**Task goal:** The records that follow must be repeated verbatim, every one of them.

======== Information supplied ========

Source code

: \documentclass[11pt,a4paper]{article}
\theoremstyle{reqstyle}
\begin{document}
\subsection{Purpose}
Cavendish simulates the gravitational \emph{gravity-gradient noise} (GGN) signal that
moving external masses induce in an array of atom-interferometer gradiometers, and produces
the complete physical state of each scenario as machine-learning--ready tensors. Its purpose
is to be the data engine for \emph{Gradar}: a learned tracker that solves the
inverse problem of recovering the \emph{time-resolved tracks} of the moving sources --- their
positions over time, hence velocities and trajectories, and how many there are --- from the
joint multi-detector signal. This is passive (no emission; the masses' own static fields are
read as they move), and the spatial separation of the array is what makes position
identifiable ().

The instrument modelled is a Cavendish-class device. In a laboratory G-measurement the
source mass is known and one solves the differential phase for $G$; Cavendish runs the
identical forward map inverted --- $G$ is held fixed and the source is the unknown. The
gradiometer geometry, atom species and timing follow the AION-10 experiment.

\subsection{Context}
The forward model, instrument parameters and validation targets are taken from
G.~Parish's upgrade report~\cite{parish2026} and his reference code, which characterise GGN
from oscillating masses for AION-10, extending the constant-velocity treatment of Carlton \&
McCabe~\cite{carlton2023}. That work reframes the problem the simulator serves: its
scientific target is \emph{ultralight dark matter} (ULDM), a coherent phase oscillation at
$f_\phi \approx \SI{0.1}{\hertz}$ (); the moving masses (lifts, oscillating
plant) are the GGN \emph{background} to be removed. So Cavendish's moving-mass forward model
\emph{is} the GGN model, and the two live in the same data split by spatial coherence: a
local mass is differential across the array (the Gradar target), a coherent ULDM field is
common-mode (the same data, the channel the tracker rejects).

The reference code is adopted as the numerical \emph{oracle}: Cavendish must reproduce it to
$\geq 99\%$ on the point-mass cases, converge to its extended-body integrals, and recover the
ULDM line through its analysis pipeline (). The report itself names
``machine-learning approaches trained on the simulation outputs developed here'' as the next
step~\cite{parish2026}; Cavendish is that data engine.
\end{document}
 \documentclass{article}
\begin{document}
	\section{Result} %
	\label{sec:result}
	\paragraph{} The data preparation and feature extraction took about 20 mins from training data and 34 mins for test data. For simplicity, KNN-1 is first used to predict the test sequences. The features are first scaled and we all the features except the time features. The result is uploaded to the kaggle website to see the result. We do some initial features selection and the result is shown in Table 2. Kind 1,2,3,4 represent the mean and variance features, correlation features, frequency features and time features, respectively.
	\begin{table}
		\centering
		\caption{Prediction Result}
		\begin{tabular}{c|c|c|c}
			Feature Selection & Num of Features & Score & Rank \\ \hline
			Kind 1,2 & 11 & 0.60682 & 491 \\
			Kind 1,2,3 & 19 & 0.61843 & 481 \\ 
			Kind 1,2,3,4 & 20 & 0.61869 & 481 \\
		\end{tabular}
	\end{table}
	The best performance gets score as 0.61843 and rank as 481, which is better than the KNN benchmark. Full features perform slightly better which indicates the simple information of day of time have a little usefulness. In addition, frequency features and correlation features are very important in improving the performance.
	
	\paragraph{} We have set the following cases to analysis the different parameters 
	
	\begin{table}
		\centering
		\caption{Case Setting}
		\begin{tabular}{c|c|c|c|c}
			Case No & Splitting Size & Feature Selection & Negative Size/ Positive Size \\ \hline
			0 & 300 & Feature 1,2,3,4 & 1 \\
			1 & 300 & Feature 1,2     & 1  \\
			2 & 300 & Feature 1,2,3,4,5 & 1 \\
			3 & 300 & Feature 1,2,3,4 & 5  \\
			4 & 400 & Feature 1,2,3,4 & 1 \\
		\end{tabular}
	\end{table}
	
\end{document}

========

**Answer box:**
Source code

: \documentclass[11pt,a4paper]{article}
\theoremstyle{reqstyle}
\begin{document}
\subsection{Purpose}
Cavendish simulates the gravitational \emph{gravity-gradient noise} (GGN) signal that
moving external masses induce in an array of atom-interferometer gradiometers, and produces
the complete physical state of each scenario as machine-learning--ready tensors. Its purpose
is to be the data engine for \emph{Gradar}: a learned tracker that solves the
inverse problem of recovering the \emph{time-resolved tracks} of the moving sources --- their
positions over time, hence velocities and trajectories, and how many there are --- from the
joint multi-detector signal. This is passive (no emission; the masses' own static fields are
read as they move), and the spatial separation of the array is what makes position
identifiable ().

The instrument modelled is a Cavendish-class device. In a laboratory G-measurement the
source mass is known and one solves the differential phase for $G$; Cavendish runs the
identical forward map inverted --- $G$ is held fixed and the source is the unknown. The
gradiometer geometry, atom species and timing follow the AION-10 experiment.

\subsection{Context}
The forward model, instrument parameters and validation targets are taken from
G.~Parish's upgrade report~\cite{parish2026} and his reference code, which characterise GGN
from oscillating masses for AION-10, extending the constant-velocity treatment of Carlton \&
McCabe~\cite{carlton2023}. That work reframes the problem the simulator serves: its
scientific target is \emph{ultralight dark matter} (ULDM), a coherent phase oscillation at
$f_\phi \approx \SI{0.1}{\hertz}$ (); the moving masses (lifts, oscillating
plant) are the GGN \emph{background} to be removed. So Cavendish's moving-mass forward model
\emph{is} the GGN model, and the two live in the same data split by spatial coherence: a
local mass is differential across the array (the Gradar target), a coherent ULDM field is
common-mode (the same data, the channel the tracker rejects).

The reference code is adopted as the numerical \emph{oracle}: Cavendish must reproduce it to
$\geq 99\%$ on the point-mass cases, converge to its extended-body integrals, and recover the
ULDM line through its analysis pipeline (). The report itself names
``machine-learning approaches trained on the simulation outputs developed here'' as the next
step~\cite{parish2026}; Cavendish is that data engine.
\end{document}
 \documentclass{article}
\begin{document}
	\section{Result} %
	\label{sec:result}
	\paragraph{} The data preparation and feature extraction took about 20 mins from training data and 34 mins for test data. For simplicity, KNN-1 is first used to predict the test sequences. The features are first scaled and we all the features except the time features. The result is uploaded to the kaggle website to see the result. We do some initial features selection and the result is shown in Table 2. Kind 1,2,3,4 represent the mean and variance features, correlation features, frequency features and time features, respectively.
	\begin{table}
		\centering
		\caption{Prediction Result}
		\begin{tabular}{c|c|c|c}
			Feature Selection & Num of Features & Score & Rank \\ \hline
			Kind 1,2 & 11 & 0.60682 & 491 \\
			Kind 1,2,3 & 19 & 0.61843 & 481 \\ 
			Kind 1,2,3,4 & 20 & 0.61869 & 481 \\
		\end{tabular}
	\end{table}
	The best performance gets score as 0.61843 and rank as 481, which is better than the KNN benchmark. Full features perform slightly better which indicates the simple information of day of time have a little usefulness. In addition, frequency features and correlation features are very important in improving the performance.
	
	\paragraph{} We have set the following cases to analysis the different parameters 
	
	\begin{table}
		\centering
		\caption{Case Setting}
		\begin{tabular}{c|c|c|c|c}
			Case No & Splitting Size & Feature Selection & Negative Size/ Positive Size \\ \hline
			0 & 300 & Feature 1,2,3,4 & 1 \\
			1 & 300 & Feature 1,2     & 1  \\
			2 & 300 & Feature 1,2,3,4,5 & 1 \\
			3 & 300 & Feature 1,2,3,4 & 5  \\
			4 & 400 & Feature 1,2,3,4 & 1 \\
		\end{tabular}
	\end{table}
	
\end{document}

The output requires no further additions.